• SUPPLIED RECORDS:
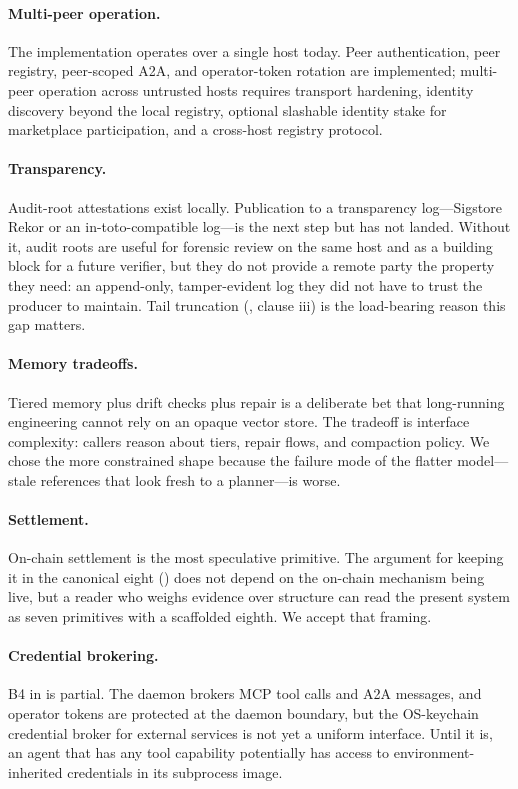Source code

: \documentclass[11pt]{article}
\theoremstyle{plainsmall}
\begin{document}
\paragraph{Multi-peer operation.} The implementation operates over a single host today. Peer authentication, peer registry, peer-scoped A2A, and operator-token rotation are implemented; multi-peer operation across untrusted hosts requires transport hardening, identity discovery beyond the local registry, optional slashable identity stake for marketplace participation, and a cross-host registry protocol.

\paragraph{Transparency.} Audit-root attestations exist locally. Publication to a transparency log---Sigstore Rekor or an in-toto-compatible log---is the next step but has not landed. Without it, audit roots are useful for forensic review on the same host and as a building block for a future verifier, but they do not provide a remote party the property they need: an append-only, tamper-evident log they did not have to trust the producer to maintain. Tail truncation (, clause iii) is the load-bearing reason this gap matters.

\paragraph{Memory tradeoffs.} Tiered memory plus drift checks plus repair is a deliberate bet that long-running engineering cannot rely on an opaque vector store. The tradeoff is interface complexity: callers reason about tiers, repair flows, and compaction policy. We chose the more constrained shape because the failure mode of the flatter model---stale references that look fresh to a planner---is worse.

\paragraph{Settlement.} On-chain settlement is the most speculative primitive. The argument for keeping it in the canonical eight () does not depend on the on-chain mechanism being live, but a reader who weighs evidence over structure can read the present system as seven primitives with a scaffolded eighth. We accept that framing.

\paragraph{Credential brokering.} B4 in  is partial. The daemon brokers MCP tool calls and A2A messages, and operator tokens are protected at the daemon boundary, but the OS-keychain credential broker for external services is not yet a uniform interface. Until it is, an agent that has any tool capability potentially has access to environment-inherited credentials in its subprocess image.
\end{document}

• ASSIGNED TASK: Output all the data above verbatim, leaving out images.

• WORKED SOLUTION:
Source code

: \documentclass[11pt]{article}
\theoremstyle{plainsmall}
\begin{document}
\paragraph{Multi-peer operation.} The implementation operates over a single host today. Peer authentication, peer registry, peer-scoped A2A, and operator-token rotation are implemented; multi-peer operation across untrusted hosts requires transport hardening, identity discovery beyond the local registry, optional slashable identity stake for marketplace participation, and a cross-host registry protocol.

\paragraph{Transparency.} Audit-root attestations exist locally. Publication to a transparency log---Sigstore Rekor or an in-toto-compatible log---is the next step but has not landed. Without it, audit roots are useful for forensic review on the same host and as a building block for a future verifier, but they do not provide a remote party the property they need: an append-only, tamper-evident log they did not have to trust the producer to maintain. Tail truncation (, clause iii) is the load-bearing reason this gap matters.

\paragraph{Memory tradeoffs.} Tiered memory plus drift checks plus repair is a deliberate bet that long-running engineering cannot rely on an opaque vector store. The tradeoff is interface complexity: callers reason about tiers, repair flows, and compaction policy. We chose the more constrained shape because the failure mode of the flatter model---stale references that look fresh to a planner---is worse.

\paragraph{Settlement.} On-chain settlement is the most speculative primitive. The argument for keeping it in the canonical eight () does not depend on the on-chain mechanism being live, but a reader who weighs evidence over structure can read the present system as seven primitives with a scaffolded eighth. We accept that framing.

\paragraph{Credential brokering.} B4 in  is partial. The daemon brokers MCP tool calls and A2A messages, and operator tokens are protected at the daemon boundary, but the OS-keychain credential broker for external services is not yet a uniform interface. Until it is, an agent that has any tool capability potentially has access to environment-inherited credentials in its subprocess image.
\end{document}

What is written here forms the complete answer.